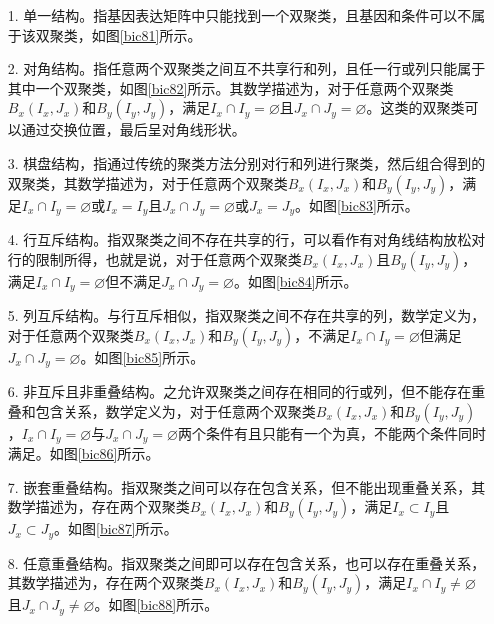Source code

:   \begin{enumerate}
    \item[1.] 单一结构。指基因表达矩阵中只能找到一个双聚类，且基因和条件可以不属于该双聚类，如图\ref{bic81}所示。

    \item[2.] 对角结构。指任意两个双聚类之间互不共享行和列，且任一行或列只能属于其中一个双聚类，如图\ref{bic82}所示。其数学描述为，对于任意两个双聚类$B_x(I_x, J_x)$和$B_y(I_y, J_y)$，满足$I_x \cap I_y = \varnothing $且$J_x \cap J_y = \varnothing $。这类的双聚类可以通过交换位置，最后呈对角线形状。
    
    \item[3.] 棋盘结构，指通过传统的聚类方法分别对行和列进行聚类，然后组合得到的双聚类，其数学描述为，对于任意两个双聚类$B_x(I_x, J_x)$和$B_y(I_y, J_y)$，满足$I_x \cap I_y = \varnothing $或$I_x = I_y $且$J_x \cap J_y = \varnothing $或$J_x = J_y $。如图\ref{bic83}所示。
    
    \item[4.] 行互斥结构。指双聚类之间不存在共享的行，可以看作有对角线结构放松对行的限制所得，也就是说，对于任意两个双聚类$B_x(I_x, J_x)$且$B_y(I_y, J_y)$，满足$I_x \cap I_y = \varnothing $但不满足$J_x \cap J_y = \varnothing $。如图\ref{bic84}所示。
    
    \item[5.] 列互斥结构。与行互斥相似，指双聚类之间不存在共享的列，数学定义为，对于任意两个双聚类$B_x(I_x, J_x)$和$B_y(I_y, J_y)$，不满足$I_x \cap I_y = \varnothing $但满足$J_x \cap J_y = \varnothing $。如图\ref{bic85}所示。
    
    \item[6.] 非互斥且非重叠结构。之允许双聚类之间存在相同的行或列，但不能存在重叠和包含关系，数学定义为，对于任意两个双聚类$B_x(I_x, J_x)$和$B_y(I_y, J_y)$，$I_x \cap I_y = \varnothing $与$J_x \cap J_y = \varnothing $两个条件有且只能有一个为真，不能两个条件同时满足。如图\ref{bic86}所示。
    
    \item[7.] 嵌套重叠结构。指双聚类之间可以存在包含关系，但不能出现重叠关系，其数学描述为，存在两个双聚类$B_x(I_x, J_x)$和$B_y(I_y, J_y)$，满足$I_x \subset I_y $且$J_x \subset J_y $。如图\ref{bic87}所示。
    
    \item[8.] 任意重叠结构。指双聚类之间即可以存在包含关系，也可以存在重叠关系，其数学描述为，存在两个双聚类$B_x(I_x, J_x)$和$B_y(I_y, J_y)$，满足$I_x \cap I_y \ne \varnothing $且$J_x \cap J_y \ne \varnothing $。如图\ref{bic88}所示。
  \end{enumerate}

====

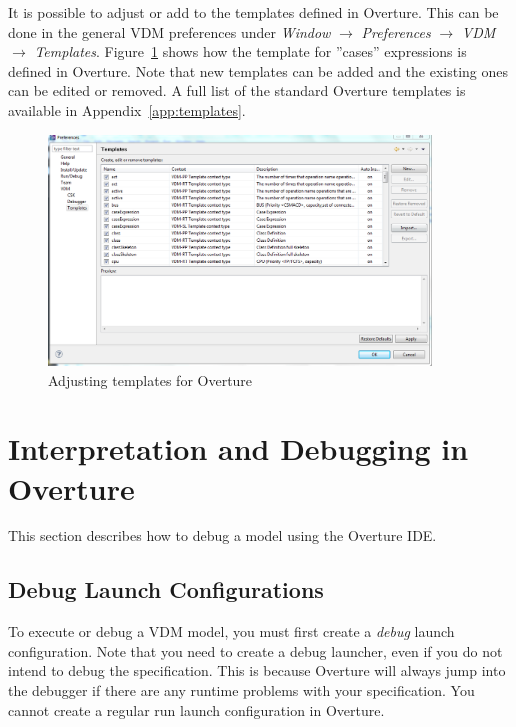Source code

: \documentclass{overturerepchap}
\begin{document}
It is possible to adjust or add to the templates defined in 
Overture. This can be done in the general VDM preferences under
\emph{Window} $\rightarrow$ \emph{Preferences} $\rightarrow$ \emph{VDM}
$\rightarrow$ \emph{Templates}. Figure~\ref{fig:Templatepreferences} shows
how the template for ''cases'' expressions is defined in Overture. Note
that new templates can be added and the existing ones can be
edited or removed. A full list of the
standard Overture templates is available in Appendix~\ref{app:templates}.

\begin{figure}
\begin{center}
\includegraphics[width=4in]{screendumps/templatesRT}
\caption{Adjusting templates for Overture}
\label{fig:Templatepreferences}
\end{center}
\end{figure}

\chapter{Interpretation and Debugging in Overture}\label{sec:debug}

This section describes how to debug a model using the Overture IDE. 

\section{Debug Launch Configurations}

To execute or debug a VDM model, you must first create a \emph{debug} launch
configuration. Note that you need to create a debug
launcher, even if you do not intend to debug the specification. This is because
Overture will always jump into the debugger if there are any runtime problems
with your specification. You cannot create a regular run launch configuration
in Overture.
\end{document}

====

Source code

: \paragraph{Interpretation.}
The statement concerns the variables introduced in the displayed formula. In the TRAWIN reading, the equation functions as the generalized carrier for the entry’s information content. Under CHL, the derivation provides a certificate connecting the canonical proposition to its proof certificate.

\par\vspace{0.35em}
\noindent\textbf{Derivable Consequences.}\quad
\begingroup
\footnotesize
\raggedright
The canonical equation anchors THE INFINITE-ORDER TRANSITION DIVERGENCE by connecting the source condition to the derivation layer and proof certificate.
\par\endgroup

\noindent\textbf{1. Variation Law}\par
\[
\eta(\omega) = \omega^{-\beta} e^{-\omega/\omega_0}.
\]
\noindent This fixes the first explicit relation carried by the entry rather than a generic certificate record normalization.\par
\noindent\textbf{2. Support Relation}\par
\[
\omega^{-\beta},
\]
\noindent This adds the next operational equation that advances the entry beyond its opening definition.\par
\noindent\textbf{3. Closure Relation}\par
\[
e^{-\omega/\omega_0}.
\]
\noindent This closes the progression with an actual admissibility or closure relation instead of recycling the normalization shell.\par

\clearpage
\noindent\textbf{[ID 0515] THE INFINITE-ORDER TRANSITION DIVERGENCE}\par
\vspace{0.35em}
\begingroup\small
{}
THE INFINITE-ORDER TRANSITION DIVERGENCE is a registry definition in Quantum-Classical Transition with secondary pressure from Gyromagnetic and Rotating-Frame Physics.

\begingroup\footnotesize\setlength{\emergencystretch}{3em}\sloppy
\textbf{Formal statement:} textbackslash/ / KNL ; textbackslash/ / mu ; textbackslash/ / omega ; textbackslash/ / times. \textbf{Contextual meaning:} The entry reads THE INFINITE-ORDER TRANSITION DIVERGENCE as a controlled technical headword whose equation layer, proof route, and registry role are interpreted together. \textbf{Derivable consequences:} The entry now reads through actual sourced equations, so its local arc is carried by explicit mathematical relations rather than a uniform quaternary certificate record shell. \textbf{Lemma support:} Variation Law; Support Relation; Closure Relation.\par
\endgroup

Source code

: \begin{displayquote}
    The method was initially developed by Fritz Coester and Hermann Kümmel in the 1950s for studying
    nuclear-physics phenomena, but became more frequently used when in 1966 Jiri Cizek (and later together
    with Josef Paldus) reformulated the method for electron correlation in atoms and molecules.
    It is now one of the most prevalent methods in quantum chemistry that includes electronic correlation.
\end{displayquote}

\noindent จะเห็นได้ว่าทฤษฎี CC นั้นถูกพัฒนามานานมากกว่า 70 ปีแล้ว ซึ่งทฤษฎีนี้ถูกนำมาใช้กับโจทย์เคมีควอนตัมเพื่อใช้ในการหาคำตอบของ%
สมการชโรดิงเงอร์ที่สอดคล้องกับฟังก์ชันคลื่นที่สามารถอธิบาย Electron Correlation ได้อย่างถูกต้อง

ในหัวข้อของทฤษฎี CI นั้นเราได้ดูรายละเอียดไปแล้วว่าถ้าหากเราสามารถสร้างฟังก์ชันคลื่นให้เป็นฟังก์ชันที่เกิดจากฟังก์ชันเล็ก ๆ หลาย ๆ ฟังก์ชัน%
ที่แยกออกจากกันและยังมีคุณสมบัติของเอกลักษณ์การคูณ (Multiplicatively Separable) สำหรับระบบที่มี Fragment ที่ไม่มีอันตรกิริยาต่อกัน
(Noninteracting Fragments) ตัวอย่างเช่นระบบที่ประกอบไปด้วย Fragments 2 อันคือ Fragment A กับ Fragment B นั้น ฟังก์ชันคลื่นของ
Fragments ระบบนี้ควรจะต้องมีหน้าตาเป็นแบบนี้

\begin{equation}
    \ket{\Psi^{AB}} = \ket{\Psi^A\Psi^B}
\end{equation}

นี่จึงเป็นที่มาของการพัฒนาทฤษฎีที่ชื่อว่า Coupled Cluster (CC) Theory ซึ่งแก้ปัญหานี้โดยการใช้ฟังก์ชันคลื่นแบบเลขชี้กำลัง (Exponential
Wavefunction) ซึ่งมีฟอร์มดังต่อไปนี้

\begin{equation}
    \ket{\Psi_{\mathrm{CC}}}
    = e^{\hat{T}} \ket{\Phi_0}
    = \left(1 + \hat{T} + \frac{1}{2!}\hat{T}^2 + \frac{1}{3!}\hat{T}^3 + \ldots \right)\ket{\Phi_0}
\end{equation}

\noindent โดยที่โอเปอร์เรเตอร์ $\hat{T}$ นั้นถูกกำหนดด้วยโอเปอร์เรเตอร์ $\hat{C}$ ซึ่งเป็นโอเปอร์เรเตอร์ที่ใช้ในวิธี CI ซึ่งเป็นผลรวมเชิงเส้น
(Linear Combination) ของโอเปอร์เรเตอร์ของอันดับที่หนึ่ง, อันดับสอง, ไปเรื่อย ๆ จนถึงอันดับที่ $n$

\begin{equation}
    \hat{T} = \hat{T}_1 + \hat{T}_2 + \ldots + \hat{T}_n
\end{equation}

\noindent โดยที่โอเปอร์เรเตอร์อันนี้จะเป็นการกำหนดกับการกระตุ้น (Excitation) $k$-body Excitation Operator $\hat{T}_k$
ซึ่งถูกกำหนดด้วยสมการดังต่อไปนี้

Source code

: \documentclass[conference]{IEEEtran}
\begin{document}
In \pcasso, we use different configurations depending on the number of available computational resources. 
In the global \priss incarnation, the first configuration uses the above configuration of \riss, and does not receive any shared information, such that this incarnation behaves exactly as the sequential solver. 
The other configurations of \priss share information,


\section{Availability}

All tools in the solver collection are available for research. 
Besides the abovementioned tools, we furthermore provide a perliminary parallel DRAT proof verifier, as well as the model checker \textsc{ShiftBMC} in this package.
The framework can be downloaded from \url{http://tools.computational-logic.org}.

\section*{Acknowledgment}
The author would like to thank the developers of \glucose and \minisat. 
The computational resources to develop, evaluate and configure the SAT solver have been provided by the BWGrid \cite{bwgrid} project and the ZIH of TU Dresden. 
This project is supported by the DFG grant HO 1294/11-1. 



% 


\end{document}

====

*ABOUT THIS TASK*: Show, from the material above, each line that includes the string "documentclass".

*YOUR SOLUTION*:
: \documentclass{overturerepchap}
: \documentclass[conference]{IEEEtran}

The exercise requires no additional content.